**WHAT THE EXERCISE ASKS:** Using the records below, repeat exactly the lines from the one holding "Pick up powerups" through the one holding "If your player’s", both ends included, and no others.

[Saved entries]
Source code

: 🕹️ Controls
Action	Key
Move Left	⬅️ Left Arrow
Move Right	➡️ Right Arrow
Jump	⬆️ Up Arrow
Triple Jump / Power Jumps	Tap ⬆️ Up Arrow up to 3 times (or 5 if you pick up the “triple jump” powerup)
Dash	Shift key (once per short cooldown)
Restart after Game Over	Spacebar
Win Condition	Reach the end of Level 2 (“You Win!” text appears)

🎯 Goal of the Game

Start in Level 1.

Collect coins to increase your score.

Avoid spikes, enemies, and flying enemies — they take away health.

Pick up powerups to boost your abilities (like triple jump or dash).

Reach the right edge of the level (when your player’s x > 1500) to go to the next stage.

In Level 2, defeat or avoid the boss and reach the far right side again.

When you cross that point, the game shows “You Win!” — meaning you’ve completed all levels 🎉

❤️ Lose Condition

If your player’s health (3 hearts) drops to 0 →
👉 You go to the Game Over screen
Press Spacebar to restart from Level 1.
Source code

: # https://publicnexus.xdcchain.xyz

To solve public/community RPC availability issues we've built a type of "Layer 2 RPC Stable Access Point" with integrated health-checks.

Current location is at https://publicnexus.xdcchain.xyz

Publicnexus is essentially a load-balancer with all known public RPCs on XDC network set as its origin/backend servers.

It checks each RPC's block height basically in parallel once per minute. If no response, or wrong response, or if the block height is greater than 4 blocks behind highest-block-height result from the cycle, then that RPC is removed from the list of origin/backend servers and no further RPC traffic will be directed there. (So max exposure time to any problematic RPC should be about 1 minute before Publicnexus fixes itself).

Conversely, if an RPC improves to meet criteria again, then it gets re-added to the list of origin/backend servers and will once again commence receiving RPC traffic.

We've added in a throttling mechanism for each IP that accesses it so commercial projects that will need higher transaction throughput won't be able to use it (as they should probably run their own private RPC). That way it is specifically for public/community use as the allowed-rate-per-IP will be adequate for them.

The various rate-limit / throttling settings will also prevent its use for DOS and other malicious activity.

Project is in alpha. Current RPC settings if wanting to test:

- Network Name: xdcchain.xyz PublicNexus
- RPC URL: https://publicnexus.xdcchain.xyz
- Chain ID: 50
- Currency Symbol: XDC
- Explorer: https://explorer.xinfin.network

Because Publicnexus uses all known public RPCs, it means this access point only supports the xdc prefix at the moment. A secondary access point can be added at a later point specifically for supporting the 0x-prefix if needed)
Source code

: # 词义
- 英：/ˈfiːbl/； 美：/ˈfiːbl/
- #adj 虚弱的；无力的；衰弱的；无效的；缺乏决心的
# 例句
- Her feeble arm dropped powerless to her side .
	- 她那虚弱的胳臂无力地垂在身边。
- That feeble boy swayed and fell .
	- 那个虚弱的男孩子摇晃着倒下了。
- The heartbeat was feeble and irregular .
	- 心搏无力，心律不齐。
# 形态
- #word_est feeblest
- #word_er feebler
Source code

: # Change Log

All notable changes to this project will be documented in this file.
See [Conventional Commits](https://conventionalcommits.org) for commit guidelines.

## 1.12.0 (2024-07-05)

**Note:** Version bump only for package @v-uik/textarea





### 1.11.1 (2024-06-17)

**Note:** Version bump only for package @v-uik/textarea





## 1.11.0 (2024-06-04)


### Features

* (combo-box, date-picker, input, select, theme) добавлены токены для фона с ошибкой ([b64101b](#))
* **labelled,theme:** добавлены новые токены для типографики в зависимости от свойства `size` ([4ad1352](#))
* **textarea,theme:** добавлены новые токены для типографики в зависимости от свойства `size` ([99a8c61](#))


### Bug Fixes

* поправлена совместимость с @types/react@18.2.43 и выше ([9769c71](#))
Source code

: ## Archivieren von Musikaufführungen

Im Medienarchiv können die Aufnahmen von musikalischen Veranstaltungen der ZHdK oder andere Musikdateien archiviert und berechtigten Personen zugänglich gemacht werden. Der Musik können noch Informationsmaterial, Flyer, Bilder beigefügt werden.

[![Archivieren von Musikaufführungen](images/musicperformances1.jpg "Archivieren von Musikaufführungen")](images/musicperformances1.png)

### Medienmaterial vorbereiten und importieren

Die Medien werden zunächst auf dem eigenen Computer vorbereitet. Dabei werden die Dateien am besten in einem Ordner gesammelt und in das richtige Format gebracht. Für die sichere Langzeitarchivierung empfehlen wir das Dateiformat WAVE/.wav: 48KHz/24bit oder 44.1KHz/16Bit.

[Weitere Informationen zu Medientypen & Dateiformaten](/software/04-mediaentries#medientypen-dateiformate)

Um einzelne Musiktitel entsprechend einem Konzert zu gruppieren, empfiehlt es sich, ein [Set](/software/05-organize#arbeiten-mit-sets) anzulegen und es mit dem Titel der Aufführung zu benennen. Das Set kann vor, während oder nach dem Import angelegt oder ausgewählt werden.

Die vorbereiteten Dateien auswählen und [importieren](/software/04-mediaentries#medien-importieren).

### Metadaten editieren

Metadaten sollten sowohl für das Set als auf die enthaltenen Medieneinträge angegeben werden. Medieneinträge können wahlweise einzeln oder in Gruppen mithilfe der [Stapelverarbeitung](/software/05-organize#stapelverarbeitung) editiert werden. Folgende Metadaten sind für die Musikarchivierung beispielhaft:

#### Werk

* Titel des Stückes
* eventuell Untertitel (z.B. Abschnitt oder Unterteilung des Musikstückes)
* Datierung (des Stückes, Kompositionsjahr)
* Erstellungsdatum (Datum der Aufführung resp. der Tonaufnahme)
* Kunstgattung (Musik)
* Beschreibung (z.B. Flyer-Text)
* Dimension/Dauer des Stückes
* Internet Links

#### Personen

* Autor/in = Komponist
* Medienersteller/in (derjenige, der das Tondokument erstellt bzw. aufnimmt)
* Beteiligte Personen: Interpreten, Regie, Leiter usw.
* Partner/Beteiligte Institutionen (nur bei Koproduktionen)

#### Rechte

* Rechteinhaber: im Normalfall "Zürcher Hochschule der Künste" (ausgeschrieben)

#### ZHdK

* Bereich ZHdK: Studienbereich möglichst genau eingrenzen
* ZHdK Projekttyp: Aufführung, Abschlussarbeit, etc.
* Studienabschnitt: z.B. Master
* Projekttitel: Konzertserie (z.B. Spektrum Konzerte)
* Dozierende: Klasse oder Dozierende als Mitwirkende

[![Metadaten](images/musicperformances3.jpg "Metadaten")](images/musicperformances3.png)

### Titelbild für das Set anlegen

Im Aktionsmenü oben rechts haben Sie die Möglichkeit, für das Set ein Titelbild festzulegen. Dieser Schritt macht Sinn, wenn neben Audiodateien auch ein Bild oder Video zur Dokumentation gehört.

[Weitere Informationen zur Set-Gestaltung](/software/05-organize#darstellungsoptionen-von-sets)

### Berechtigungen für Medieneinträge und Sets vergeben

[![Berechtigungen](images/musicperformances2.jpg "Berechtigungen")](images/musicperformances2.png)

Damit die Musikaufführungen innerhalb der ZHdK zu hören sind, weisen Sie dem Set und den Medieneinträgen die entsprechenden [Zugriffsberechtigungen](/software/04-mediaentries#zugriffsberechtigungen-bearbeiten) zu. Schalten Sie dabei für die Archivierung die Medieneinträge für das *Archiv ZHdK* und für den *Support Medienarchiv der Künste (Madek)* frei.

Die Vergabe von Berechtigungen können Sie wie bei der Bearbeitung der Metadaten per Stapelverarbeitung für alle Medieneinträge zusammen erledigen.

**PROBLEM SOLUTION:**
Pick up powerups to boost your abilities (like triple jump or dash).

Reach the right edge of the level (when your player’s x > 1500) to go to the next stage.

In Level 2, defeat or avoid the boss and reach the far right side again.

When you cross that point, the game shows “You Win!” — meaning you’ve completed all levels 🎉

❤️ Lose Condition

If your player’s health (3 hearts) drops to 0 →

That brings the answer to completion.